§ What the exercise asks:
Check each line of the listing for the word "repository" and report how many lines contain it, giving nothing but the number.

====================

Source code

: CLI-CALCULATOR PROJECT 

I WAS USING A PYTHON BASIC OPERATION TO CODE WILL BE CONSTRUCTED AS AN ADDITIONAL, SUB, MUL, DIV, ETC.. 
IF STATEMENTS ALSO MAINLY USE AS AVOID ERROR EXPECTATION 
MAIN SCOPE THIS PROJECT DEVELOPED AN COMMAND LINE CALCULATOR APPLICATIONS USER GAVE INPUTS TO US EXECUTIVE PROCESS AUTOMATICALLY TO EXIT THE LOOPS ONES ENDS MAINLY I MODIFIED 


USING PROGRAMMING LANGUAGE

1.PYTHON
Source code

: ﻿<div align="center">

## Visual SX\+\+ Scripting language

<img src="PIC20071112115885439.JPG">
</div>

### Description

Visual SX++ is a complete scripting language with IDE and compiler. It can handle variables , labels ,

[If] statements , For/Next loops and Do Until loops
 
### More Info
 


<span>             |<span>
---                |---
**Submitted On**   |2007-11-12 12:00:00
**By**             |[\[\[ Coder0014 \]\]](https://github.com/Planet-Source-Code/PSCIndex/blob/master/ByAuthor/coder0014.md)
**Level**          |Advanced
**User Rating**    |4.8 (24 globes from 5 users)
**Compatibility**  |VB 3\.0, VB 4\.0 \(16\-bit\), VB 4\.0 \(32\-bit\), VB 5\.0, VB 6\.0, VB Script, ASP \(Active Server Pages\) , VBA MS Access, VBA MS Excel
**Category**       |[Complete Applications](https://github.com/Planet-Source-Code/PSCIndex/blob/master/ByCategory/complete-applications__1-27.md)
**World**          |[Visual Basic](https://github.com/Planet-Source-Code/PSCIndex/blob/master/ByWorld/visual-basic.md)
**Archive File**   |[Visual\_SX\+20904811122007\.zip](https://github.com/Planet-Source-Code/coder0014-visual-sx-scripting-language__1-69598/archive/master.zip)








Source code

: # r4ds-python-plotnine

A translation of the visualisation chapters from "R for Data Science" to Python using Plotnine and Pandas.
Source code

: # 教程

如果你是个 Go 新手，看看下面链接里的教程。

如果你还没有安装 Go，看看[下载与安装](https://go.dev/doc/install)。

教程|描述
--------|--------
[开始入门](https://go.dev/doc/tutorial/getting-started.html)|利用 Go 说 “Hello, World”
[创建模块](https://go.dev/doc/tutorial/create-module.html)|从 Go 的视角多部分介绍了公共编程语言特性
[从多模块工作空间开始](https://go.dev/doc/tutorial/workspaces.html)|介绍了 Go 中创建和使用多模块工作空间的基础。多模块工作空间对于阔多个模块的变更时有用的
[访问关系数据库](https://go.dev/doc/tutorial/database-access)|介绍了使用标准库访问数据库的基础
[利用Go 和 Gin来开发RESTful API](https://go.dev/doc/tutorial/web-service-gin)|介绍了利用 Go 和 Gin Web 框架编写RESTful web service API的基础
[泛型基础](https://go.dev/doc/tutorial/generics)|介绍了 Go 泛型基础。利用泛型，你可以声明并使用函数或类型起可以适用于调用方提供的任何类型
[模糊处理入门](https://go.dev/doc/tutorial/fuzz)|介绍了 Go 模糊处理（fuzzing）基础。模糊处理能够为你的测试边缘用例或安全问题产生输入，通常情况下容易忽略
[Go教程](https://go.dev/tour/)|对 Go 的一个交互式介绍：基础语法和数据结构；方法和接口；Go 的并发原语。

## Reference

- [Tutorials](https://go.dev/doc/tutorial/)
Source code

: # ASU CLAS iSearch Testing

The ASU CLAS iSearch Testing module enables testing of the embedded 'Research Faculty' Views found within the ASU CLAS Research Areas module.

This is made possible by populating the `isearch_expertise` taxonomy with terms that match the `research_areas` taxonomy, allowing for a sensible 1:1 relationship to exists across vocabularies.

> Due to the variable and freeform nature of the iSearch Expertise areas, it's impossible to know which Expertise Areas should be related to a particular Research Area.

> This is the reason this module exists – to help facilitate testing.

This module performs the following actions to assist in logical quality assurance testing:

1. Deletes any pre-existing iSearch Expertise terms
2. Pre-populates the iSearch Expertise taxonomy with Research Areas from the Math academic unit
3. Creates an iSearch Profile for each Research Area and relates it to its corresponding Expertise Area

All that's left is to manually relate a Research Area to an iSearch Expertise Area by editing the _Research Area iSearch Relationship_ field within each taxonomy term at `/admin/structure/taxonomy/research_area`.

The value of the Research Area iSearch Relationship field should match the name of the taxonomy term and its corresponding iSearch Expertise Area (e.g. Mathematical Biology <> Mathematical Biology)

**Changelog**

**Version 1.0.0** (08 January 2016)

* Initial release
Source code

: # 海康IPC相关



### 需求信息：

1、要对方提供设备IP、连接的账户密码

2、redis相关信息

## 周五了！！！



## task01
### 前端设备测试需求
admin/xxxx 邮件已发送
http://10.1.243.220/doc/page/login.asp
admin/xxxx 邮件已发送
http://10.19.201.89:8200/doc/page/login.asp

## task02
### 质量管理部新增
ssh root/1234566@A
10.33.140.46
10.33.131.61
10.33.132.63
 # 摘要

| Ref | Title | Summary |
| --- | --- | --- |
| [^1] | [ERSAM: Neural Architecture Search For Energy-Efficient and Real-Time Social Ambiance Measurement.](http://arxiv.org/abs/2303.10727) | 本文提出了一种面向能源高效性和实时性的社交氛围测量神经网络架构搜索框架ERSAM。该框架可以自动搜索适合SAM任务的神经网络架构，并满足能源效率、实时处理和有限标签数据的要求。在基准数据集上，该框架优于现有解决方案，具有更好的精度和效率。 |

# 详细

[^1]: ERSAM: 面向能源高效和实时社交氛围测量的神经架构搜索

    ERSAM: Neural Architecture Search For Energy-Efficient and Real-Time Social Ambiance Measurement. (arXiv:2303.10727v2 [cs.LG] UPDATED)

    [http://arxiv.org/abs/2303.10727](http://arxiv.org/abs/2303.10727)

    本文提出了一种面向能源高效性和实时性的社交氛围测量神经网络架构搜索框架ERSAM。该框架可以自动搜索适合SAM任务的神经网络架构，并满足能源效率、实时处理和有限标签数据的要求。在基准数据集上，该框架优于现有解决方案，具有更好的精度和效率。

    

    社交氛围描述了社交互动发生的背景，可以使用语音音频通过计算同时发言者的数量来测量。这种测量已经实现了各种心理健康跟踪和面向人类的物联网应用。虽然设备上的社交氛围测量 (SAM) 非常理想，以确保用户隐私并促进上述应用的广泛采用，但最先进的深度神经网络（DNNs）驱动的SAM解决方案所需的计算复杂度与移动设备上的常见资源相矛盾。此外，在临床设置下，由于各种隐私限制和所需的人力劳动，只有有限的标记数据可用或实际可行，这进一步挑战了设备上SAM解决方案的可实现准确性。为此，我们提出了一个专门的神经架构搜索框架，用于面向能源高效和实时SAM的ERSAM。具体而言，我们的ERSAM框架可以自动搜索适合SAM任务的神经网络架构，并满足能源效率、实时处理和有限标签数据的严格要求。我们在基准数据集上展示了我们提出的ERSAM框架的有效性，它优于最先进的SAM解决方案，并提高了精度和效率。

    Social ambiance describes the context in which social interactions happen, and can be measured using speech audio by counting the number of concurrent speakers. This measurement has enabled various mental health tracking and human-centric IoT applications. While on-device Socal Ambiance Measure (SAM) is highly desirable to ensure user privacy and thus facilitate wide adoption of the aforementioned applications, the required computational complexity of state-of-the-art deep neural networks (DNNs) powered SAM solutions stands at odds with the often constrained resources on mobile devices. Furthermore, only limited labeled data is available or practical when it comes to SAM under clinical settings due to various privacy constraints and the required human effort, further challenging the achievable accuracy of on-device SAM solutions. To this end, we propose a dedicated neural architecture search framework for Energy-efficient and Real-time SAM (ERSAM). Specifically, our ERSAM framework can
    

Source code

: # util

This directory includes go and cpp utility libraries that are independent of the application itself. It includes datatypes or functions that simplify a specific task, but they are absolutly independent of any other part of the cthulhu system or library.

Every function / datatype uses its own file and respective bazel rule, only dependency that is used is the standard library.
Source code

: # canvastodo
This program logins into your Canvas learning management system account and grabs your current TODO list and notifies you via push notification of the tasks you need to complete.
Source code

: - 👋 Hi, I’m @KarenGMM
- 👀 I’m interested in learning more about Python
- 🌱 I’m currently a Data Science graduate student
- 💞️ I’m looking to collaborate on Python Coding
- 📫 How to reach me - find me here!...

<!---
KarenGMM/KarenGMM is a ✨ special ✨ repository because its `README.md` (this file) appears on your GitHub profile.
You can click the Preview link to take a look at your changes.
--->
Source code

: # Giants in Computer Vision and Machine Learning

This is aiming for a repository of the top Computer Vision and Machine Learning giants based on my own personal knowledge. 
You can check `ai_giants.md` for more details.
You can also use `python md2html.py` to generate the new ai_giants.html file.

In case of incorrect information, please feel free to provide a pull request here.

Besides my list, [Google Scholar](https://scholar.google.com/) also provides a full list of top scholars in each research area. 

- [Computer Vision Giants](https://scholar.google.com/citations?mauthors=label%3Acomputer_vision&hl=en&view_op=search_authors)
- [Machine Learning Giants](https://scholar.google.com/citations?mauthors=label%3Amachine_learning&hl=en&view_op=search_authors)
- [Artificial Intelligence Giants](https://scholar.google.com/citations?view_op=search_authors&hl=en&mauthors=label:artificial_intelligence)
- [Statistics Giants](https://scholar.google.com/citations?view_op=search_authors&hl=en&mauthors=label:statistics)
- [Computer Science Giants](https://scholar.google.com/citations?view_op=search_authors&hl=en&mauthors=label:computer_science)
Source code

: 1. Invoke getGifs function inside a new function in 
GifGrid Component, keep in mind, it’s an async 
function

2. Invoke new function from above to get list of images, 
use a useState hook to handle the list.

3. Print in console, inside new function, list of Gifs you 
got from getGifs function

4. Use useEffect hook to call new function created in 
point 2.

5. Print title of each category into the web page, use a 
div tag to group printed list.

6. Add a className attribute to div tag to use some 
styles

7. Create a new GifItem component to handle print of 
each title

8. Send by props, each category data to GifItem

====================

§ Written response:
2